Spanking should be illegal, report says
“Researchers found that families that reduced their use of physical punishment saw a decline in aggression and anti-social behaviour in their children.”
“Images of children’s brains gathered in another study suggested that physical punishment may change areas in the brain connected to performance on IQ tests and could increase a child’s vulnerability to drug and alcohol dependence.”
“A 2000 Canadian study found children who were spanked were seven times more likely to be assaulted by their parents.”

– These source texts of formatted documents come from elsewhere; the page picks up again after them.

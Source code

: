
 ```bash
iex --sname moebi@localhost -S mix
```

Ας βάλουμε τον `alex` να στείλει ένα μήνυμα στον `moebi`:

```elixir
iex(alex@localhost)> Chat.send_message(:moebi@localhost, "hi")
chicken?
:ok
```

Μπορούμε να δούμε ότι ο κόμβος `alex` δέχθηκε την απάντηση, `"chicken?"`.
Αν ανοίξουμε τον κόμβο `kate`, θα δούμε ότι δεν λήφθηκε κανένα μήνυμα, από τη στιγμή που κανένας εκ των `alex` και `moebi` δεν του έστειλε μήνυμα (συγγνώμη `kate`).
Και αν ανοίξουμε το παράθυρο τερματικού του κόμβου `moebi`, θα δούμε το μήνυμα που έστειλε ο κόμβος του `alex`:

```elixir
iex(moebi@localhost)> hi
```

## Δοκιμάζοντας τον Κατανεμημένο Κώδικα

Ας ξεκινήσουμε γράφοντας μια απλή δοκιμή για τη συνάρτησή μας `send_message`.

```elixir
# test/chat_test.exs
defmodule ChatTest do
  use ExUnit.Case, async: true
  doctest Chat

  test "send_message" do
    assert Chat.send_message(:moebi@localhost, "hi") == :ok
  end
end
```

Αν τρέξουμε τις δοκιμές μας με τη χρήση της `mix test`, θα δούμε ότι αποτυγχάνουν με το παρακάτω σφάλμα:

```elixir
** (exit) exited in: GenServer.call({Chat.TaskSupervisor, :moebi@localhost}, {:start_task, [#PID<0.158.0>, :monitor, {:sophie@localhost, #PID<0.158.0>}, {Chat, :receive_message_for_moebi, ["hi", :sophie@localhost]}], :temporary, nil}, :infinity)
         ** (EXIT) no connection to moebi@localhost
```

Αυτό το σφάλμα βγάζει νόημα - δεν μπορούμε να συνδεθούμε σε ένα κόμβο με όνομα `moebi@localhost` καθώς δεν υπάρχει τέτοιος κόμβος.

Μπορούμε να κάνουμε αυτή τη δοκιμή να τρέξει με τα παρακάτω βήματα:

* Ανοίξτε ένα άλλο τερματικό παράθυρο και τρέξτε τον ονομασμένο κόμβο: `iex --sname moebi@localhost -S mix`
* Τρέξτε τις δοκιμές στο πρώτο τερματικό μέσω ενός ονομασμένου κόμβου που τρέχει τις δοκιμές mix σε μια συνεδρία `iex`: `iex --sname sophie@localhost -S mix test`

I read some typical comments today regarding this issue:
“I was spanked, and I turned out okay.”
Is it possible that you would have been okay without that handful of spankings? Could it be that the spankings just stand out in your memory because they were so traumatic? Didn’t your parents give you any positive parenting that could explain why you are “okay”? Do those spankings really deserve all the credit they get? Just because you think spanking did you no harm does not mean you should have been subjected to it. Quoting Gordon H. Clark, “Children sometimes survive diphtheria or infantile paralysis but we do not try to give it to them.” “And because I am happy, and dance and sing. They think they have done me no injury…” William Blake
“I spank my children, but only a few times!”
If spanking is so great, then why only do it a few times? Is there something wrong with spanking that makes it acceptable to only spank a few times?
“You should spank so your child doesn’t run into the street.”
Do parents really rely on a past spanking to protect their children from danger? Are you that confident in a previous spanking that you would risk your child’s life?
“There is a difference between spanking and abuse.”
Tell that to a woman who has been hit by her husband. He just hit her a few times – but that’s not abuse? Another ridiculous line is when people insist that spanking is not beating. Duh.
“Spanking is needed because it gets the children’s attention. Just a quick bam gets their attention.”
Seriously. You have that poor of a relationship that you need to hit your children before they listen? Sounds like hitting in anger – the typical taboo of Spanking 101… Pick up the child. Remove him from the situation. And problem solve. Be the grown-up.
I learned today that Canadians, even news anchors, don’t even know the existing law in Canada about spanking.